Are We Different?


All my life I have been more attuned to sensory experiences than my friends, family, or colleagues. I started to notice this in high school when I would go on and on about how great a particular passage sounded while playing in bands, I would rave about a meal that I ate, the smells of pleasant or unpleasant things, or a particularly good looking passage in a movie or piece of art.  

This question arose for me last week when talking to a friend and relating that I frequently get chills and goosebumps listening to music (live or in my living room). He looked at me as if he had no idea what I was talking about, and thought I was nuts. I thought that happened to everyone!! Since then I have been conducting an informal survey of folks I know about exactly that question. Again, most folks have no experience of this and think I'm bit off. So I wonder: Are we different?
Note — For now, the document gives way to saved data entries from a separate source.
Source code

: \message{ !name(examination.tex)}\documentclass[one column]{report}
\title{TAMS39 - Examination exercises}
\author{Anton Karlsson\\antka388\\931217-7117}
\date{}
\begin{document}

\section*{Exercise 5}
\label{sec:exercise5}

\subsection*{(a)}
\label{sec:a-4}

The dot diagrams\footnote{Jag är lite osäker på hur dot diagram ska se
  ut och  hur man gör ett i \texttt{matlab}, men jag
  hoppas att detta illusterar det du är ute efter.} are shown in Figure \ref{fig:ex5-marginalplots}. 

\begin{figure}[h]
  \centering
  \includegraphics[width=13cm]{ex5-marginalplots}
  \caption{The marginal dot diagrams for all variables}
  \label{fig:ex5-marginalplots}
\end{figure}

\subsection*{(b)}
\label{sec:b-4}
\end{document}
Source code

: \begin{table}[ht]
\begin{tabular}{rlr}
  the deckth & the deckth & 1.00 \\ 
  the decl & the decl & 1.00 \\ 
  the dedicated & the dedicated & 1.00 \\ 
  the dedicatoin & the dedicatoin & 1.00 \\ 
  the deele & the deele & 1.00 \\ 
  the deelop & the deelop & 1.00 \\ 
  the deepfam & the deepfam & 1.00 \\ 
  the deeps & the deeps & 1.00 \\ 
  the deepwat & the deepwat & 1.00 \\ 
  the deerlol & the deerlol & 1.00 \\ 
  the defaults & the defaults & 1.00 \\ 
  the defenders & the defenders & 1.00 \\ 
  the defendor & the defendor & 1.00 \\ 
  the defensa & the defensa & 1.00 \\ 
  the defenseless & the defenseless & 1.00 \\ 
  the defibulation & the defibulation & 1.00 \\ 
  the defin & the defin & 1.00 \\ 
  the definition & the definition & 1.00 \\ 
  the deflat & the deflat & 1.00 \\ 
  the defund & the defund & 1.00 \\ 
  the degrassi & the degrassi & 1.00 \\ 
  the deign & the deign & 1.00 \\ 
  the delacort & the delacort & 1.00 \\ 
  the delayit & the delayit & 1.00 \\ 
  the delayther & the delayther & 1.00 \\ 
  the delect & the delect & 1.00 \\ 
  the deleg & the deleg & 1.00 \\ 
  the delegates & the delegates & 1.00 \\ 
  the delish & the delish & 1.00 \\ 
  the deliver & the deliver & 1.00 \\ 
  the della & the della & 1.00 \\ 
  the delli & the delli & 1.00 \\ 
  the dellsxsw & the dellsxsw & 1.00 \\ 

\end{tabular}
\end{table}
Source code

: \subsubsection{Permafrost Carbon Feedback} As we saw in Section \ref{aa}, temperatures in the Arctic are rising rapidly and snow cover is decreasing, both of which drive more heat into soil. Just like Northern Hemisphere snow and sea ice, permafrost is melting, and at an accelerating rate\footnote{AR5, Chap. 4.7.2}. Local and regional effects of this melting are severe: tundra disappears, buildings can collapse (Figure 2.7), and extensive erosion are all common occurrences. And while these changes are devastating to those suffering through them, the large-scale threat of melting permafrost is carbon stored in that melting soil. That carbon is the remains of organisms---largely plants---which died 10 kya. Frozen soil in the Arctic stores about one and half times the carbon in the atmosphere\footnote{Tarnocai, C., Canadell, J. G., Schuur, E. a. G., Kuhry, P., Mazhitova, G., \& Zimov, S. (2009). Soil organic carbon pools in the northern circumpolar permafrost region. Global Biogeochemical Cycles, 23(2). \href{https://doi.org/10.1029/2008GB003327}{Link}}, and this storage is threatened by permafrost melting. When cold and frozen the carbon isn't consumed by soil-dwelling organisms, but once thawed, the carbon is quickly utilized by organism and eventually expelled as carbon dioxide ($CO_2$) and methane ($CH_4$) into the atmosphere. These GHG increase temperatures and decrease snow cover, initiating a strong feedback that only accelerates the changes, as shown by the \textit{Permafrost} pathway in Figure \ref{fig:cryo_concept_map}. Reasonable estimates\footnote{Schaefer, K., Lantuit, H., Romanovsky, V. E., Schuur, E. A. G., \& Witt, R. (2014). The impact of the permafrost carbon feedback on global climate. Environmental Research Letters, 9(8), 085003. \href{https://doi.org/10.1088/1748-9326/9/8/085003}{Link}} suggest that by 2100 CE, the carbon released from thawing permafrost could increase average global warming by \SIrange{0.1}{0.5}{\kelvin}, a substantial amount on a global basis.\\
Is it something in our biology that lands us in the realm of audio-obsession, constantly looking for the perfect sound stage in our living rooms, and criticizing badly engineered recordings, or scoffing at the sound designers for poorly mixed live shows?

What is it that separates the music enthusiast/lover from the obsessed, ever-searching-never-satisfied, gear-heads which many of us are? 

Share your thoughts (and also do you get chills and goosebumps listening to Beethoven/Charlie Parker/The Stones?)
128x128birdfan
Interesting.  I know that a certain passage in the last movement of Sibelius's 5th can give me a distinct frisson, but it's not automatic.  Likewise the Adagietto from Mahler's 5th.  Got to be in the right mood, got to be listening to the music and not the system, system has to be performing well, can also depend on the particular performance, etc. etc.
Well, I get bleeding defocation when consuming coffee. Bleeding would stop once coffee not used. Medics say that it maybe caused by medical condition that needs to be examined, but I say, perhaps I’m different and prefer to keep things as-is.


I think as audiophiles and music lovers we are different.  The thing is identifying the origin of the difference varies widely from person to person.

The audiophile part of me was, in some ways baked in to my nature, as my sense of hearing has always been more acute than my other senses.
I am both a non smeller and non taster (lots of hot sauce).


The music lover part of me is curious as I think most of us would agree that the emotional connection we have to the music we enjoy is a right brain phenomenon.  I have completed several hemisphericity inventories and always score as a VERY left brain processor.  But maybe that's it.  Maybe music is the catalyst to activate my right brain.  One more thought, I do enjoy analyzing the "structure" of music as I listen to it.  Big for us left brainers!🧠
I had a friend (R.I.P.) who possessed the highest intelligence of anyone I've ever known. And like myself and, I'm going to assume, everyone else here, music was of the utmost importance to him. It was in fact sacred to him (especially that of J.S. Bach), and he hated to see it trivialized. He couldn't bear to have music playing while people were speaking, even in a car. If music was playing, he felt one's full attention should be given to it---no "background" music for him. In fact, he couldn't NOT focus on music when it was playing, so had to insist that any car or room he was in not have music playing while people were conversing. Geez, Kent, lighten up!